Work to complete:
Please restate every entry exactly. Leave out the pictures.

==== Material provided

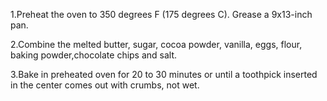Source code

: 

1.Preheat the oven to 350 degrees F (175 degrees C). Grease a 9x13-inch pan.

2.Combine the melted butter, sugar, cocoa powder, vanilla, eggs, flour, baking 
powder,chocolate chips and salt.

3.Bake in preheated oven for 20 to 30 minutes or until a toothpick inserted in the center comes out with crumbs, not wet.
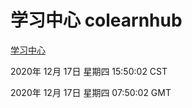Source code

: # 学习中心 colearnhub
[学习中心](http://:56308/colearnhub/)

2020年 12月 17日 星期四 15:50:02 CST

2020年 12月 17日 星期四 07:50:02 GMT
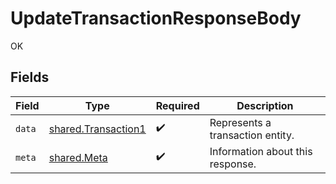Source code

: # UpdateTransactionResponseBody

OK


## Fields

| Field                                                      | Type                                                       | Required                                                   | Description                                                |
| ---------------------------------------------------------- | ---------------------------------------------------------- | ---------------------------------------------------------- | ---------------------------------------------------------- |
| `data`                                                     | [shared.Transaction1](../../models/shared/transaction1.md) | :heavy_check_mark:                                         | Represents a transaction entity.                           |
| `meta`                                                     | [shared.Meta](../../models/shared/meta.md)                 | :heavy_check_mark:                                         | Information about this response.                           |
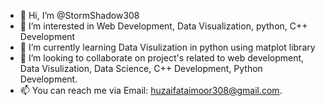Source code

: - 👋 Hi, I’m @StormShadow308
- 👀 I’m interested in Web Development, Data Visualization, python, C++ Development
- 🌱 I’m currently learning Data Visulization in python using matplot library
- 💞️ I’m looking to collaborate on project's related to web development, Data Visulization, Data Science, C++ Development, Python Development.
- 📫 You can reach me via Email: huzaifataimoor308@gmail.com.

<!---
StormShadow308/StormShadow308 is a ✨ special ✨ repository because its `README.md` (this file) appears on your GitHub profile.
You can click the Preview link to take a look at your changes.
--->
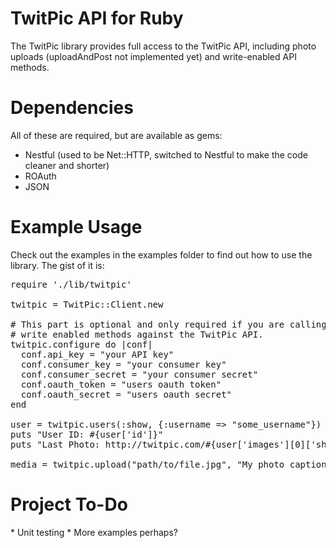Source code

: <h1>TwitPic API for Ruby</h1>
The TwitPic library provides full access to the TwitPic API, including photo uploads (uploadAndPost not implemented yet) and write-enabled API methods.

<h1>Dependencies</h1>
All of these are required, but are available as gems:

* Nestful (used to be Net::HTTP, switched to Nestful to make the code cleaner and shorter)
* ROAuth
* JSON

<h1>Example Usage</h1>
Check out the examples in the examples folder to find out how to use the library.  The gist of it is:

<pre>
require './lib/twitpic'

twitpic = TwitPic::Client.new

# This part is optional and only required if you are calling
# write enabled methods against the TwitPic API.
twitpic.configure do |conf|
  conf.api_key = "your API key"
  conf.consumer_key = "your consumer key"
  conf.consumer_secret = "your consumer secret"
  conf.oauth_token = "users oauth token"
  conf.oauth_secret = "users oauth secret"
end

user = twitpic.users(:show, {:username => "some_username"})
puts "User ID: #{user['id']}"
puts "Last Photo: http://twitpic.com/#{user['images'][0]['short_id']}"

media = twitpic.upload("path/to/file.jpg", "My photo caption")
</pre>

<h1>Project To-Do</h1>
* Unit testing
* More examples perhaps?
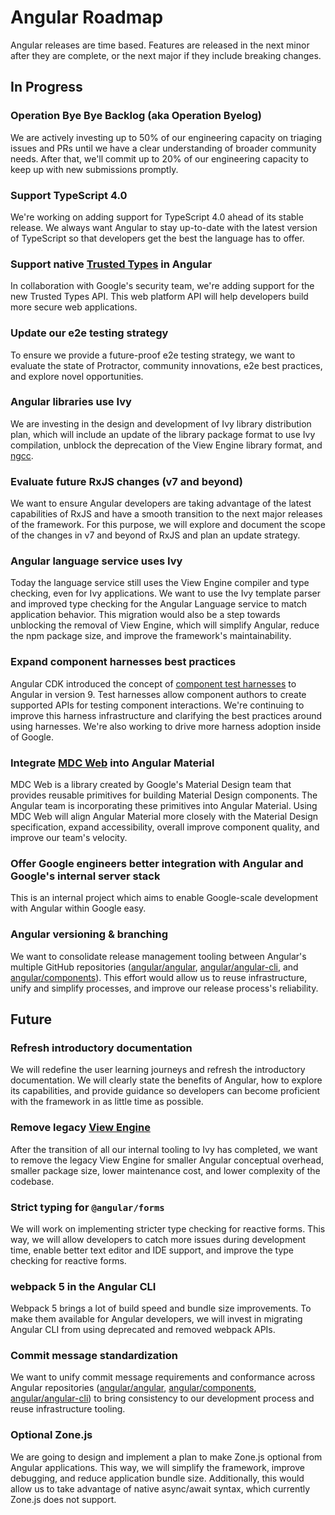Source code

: # Angular Roadmap

Angular releases are time based. Features are released in the next minor after they are complete, or the next major if they include breaking changes.

## In Progress

### Operation Bye Bye Backlog (aka Operation Byelog)

We are actively investing up to 50% of our engineering capacity on triaging issues and PRs until we have a clear understanding of broader community needs. After that, we'll commit up to 20% of our engineering capacity to keep up with new submissions promptly.

### Support TypeScript 4.0

We're working on adding support for TypeScript 4.0 ahead of its stable release. We always want Angular to stay up-to-date with the latest version of TypeScript so that developers get the best the language has to offer.

### Support native [Trusted Types](https://web.dev/trusted-types/) in Angular

In collaboration with Google's security team, we're adding support for the new Trusted Types API. This web platform API will help developers build more secure web applications.

### Update our e2e testing strategy

To ensure we provide a future-proof e2e testing strategy, we want to evaluate the state of Protractor, community innovations, e2e best practices, and explore novel opportunities.

### Angular libraries use Ivy

We are investing in the design and development of Ivy library distribution plan, which will include an update of the library package format to use Ivy compilation, unblock the deprecation of the View Engine library format, and [ngcc](https://angular.io/guide/glossary#ngcc).

### Evaluate future RxJS changes (v7 and beyond)

We want to ensure Angular developers are taking advantage of the latest capabilities of RxJS and have a smooth transition to the next major releases of the framework. For this purpose, we will explore and document the scope of the changes in v7 and beyond of RxJS and plan an update strategy.

### Angular language service uses Ivy

Today the language service still uses the View Engine compiler and type checking, even for Ivy applications. We want to use the Ivy template parser and improved type checking for the Angular Language service to match application behavior. This migration would also be a step towards unblocking the removal of View Engine, which will simplify Angular, reduce the npm package size, and improve the framework's maintainability.

### Expand component harnesses best practices

Angular CDK introduced the concept of [component test harnesses](https://material.angular.io/cdk/test-harnesses) to Angular in version 9. Test harnesses allow component authors to create supported APIs for testing component interactions. We're continuing to improve this harness infrastructure and clarifying the best practices around using harnesses. We're also working to drive more harness adoption inside of Google.

### Integrate [MDC Web](https://material.io/develop/web/) into Angular Material

MDC Web is a library created by Google's Material Design team that provides reusable primitives for building Material Design components. The Angular team is incorporating these primitives into Angular Material. Using MDC Web will align Angular Material more closely with the Material Design specification, expand accessibility, overall improve component quality, and improve our team's velocity.

### Offer Google engineers better integration with Angular and Google's internal server stack

This is an internal project which aims to enable Google-scale development with Angular within Google easy.

### Angular versioning & branching

We want to consolidate release management tooling between Angular's multiple GitHub repositories ([angular/angular](https://github.com/angular/angular), [angular/angular-cli](https://github.com/angular/angular-cli), and [angular/components](https://github.com/angular/components)). This effort would allow us to reuse infrastructure, unify and simplify processes, and improve our release process's reliability.

## Future

### Refresh introductory documentation

We will redefine the user learning journeys and refresh the introductory documentation. We will clearly state the benefits of Angular, how to explore its capabilities, and provide guidance so developers can become proficient with the framework in as little time as possible.

### Remove legacy [View Engine](https://angular.io/guide/ivy)

After the transition of all our internal tooling to Ivy has completed, we want to remove the legacy View Engine for smaller Angular conceptual overhead, smaller package size, lower maintenance cost, and lower complexity of the codebase.

### Strict typing for `@angular/forms`

We will work on implementing stricter type checking for reactive forms. This way, we will allow developers to catch more issues during development time, enable better text editor and IDE support, and improve the type checking for reactive forms.

### webpack 5 in the Angular CLI

Webpack 5 brings a lot of build speed and bundle size improvements. To make them available for Angular developers, we will invest in migrating Angular CLI from using deprecated and removed webpack APIs.

### Commit message standardization

We want to unify commit message requirements and conformance across Angular repositories ([angular/angular](https://github.com/angular/angular), [angular/components](https://github.com/angular/components), [angular/angular-cli](https://github.com/angular/angular-cli)) to bring consistency to our development process and reuse infrastructure tooling.

### Optional Zone.js

We are going to design and implement a plan to make Zone.js optional from Angular applications. This way, we will simplify the framework, improve debugging, and reduce application bundle size. Additionally, this would allow us to take advantage of native async/await syntax, which currently Zone.js does not support.
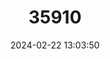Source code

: ---
title: "35910"
category: "Pouteria virescens"
draft: false
date: 2024-02-22 13:03:50
languages:
  Portuguese: ["Asipoko", "Asipokoball", "Abiurana"]
---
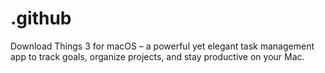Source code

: # .github
Download Things 3 for macOS – a powerful yet elegant task management app to track goals, organize projects, and stay productive on your Mac.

========

Solution to the exercise:
Source code

: 

1.Preheat the oven to 350 degrees F (175 degrees C). Grease a 9x13-inch pan.

2.Combine the melted butter, sugar, cocoa powder, vanilla, eggs, flour, baking 
powder,chocolate chips and salt.

3.Bake in preheated oven for 20 to 30 minutes or until a toothpick inserted in the center comes out with crumbs, not wet.
Source code

: # 学习中心 colearnhub
[学习中心](http://:56308/colearnhub/)

2020年 12月 17日 星期四 15:50:02 CST

2020年 12月 17日 星期四 07:50:02 GMT
Source code

: # UpdateTransactionResponseBody

OK


## Fields

| Field                                                      | Type                                                       | Required                                                   | Description                                                |
| ---------------------------------------------------------- | ---------------------------------------------------------- | ---------------------------------------------------------- | ---------------------------------------------------------- |
| `data`                                                     | [shared.Transaction1](../../models/shared/transaction1.md) | :heavy_check_mark:                                         | Represents a transaction entity.                           |
| `meta`                                                     | [shared.Meta](../../models/shared/meta.md)                 | :heavy_check_mark:                                         | Information about this response.                           |
Source code

: - 👋 Hi, I’m @StormShadow308
- 👀 I’m interested in Web Development, Data Visualization, python, C++ Development
- 🌱 I’m currently learning Data Visulization in python using matplot library
- 💞️ I’m looking to collaborate on project's related to web development, Data Visulization, Data Science, C++ Development, Python Development.
- 📫 You can reach me via Email: huzaifataimoor308@gmail.com.

<!---
StormShadow308/StormShadow308 is a ✨ special ✨ repository because its `README.md` (this file) appears on your GitHub profile.
You can click the Preview link to take a look at your changes.
--->
Source code

: <h1>TwitPic API for Ruby</h1>
The TwitPic library provides full access to the TwitPic API, including photo uploads (uploadAndPost not implemented yet) and write-enabled API methods.

<h1>Dependencies</h1>
All of these are required, but are available as gems:

* Nestful (used to be Net::HTTP, switched to Nestful to make the code cleaner and shorter)
* ROAuth
* JSON

<h1>Example Usage</h1>
Check out the examples in the examples folder to find out how to use the library.  The gist of it is:

<pre>
require './lib/twitpic'

twitpic = TwitPic::Client.new

# This part is optional and only required if you are calling
# write enabled methods against the TwitPic API.
twitpic.configure do |conf|
  conf.api_key = "your API key"
  conf.consumer_key = "your consumer key"
  conf.consumer_secret = "your consumer secret"
  conf.oauth_token = "users oauth token"
  conf.oauth_secret = "users oauth secret"
end

user = twitpic.users(:show, {:username => "some_username"})
puts "User ID: #{user['id']}"
puts "Last Photo: http://twitpic.com/#{user['images'][0]['short_id']}"

media = twitpic.upload("path/to/file.jpg", "My photo caption")
</pre>

<h1>Project To-Do</h1>
* Unit testing
* More examples perhaps?
Source code

: # Angular Roadmap

Angular releases are time based. Features are released in the next minor after they are complete, or the next major if they include breaking changes.

## In Progress

### Operation Bye Bye Backlog (aka Operation Byelog)

We are actively investing up to 50% of our engineering capacity on triaging issues and PRs until we have a clear understanding of broader community needs. After that, we'll commit up to 20% of our engineering capacity to keep up with new submissions promptly.

### Support TypeScript 4.0

We're working on adding support for TypeScript 4.0 ahead of its stable release. We always want Angular to stay up-to-date with the latest version of TypeScript so that developers get the best the language has to offer.

### Support native [Trusted Types](https://web.dev/trusted-types/) in Angular

In collaboration with Google's security team, we're adding support for the new Trusted Types API. This web platform API will help developers build more secure web applications.

### Update our e2e testing strategy

To ensure we provide a future-proof e2e testing strategy, we want to evaluate the state of Protractor, community innovations, e2e best practices, and explore novel opportunities.

### Angular libraries use Ivy

We are investing in the design and development of Ivy library distribution plan, which will include an update of the library package format to use Ivy compilation, unblock the deprecation of the View Engine library format, and [ngcc](https://angular.io/guide/glossary#ngcc).

### Evaluate future RxJS changes (v7 and beyond)

We want to ensure Angular developers are taking advantage of the latest capabilities of RxJS and have a smooth transition to the next major releases of the framework. For this purpose, we will explore and document the scope of the changes in v7 and beyond of RxJS and plan an update strategy.

### Angular language service uses Ivy

Today the language service still uses the View Engine compiler and type checking, even for Ivy applications. We want to use the Ivy template parser and improved type checking for the Angular Language service to match application behavior. This migration would also be a step towards unblocking the removal of View Engine, which will simplify Angular, reduce the npm package size, and improve the framework's maintainability.

### Expand component harnesses best practices

Angular CDK introduced the concept of [component test harnesses](https://material.angular.io/cdk/test-harnesses) to Angular in version 9. Test harnesses allow component authors to create supported APIs for testing component interactions. We're continuing to improve this harness infrastructure and clarifying the best practices around using harnesses. We're also working to drive more harness adoption inside of Google.

### Integrate [MDC Web](https://material.io/develop/web/) into Angular Material

MDC Web is a library created by Google's Material Design team that provides reusable primitives for building Material Design components. The Angular team is incorporating these primitives into Angular Material. Using MDC Web will align Angular Material more closely with the Material Design specification, expand accessibility, overall improve component quality, and improve our team's velocity.

### Offer Google engineers better integration with Angular and Google's internal server stack

This is an internal project which aims to enable Google-scale development with Angular within Google easy.

### Angular versioning & branching

We want to consolidate release management tooling between Angular's multiple GitHub repositories ([angular/angular](https://github.com/angular/angular), [angular/angular-cli](https://github.com/angular/angular-cli), and [angular/components](https://github.com/angular/components)). This effort would allow us to reuse infrastructure, unify and simplify processes, and improve our release process's reliability.

## Future

### Refresh introductory documentation

We will redefine the user learning journeys and refresh the introductory documentation. We will clearly state the benefits of Angular, how to explore its capabilities, and provide guidance so developers can become proficient with the framework in as little time as possible.

### Remove legacy [View Engine](https://angular.io/guide/ivy)

After the transition of all our internal tooling to Ivy has completed, we want to remove the legacy View Engine for smaller Angular conceptual overhead, smaller package size, lower maintenance cost, and lower complexity of the codebase.

### Strict typing for `@angular/forms`

We will work on implementing stricter type checking for reactive forms. This way, we will allow developers to catch more issues during development time, enable better text editor and IDE support, and improve the type checking for reactive forms.

### webpack 5 in the Angular CLI

Webpack 5 brings a lot of build speed and bundle size improvements. To make them available for Angular developers, we will invest in migrating Angular CLI from using deprecated and removed webpack APIs.

### Commit message standardization

We want to unify commit message requirements and conformance across Angular repositories ([angular/angular](https://github.com/angular/angular), [angular/components](https://github.com/angular/components), [angular/angular-cli](https://github.com/angular/angular-cli)) to bring consistency to our development process and reuse infrastructure tooling.

### Optional Zone.js

We are going to design and implement a plan to make Zone.js optional from Angular applications. This way, we will simplify the framework, improve debugging, and reduce application bundle size. Additionally, this would allow us to take advantage of native async/await syntax, which currently Zone.js does not support.
Source code

: ---
title: "35910"
category: "Pouteria virescens"
draft: false
date: 2024-02-22 13:03:50
languages:
  Portuguese: ["Asipoko", "Asipokoball", "Abiurana"]
---
Source code

: # .github
Download Things 3 for macOS – a powerful yet elegant task management app to track goals, organize projects, and stay productive on your Mac.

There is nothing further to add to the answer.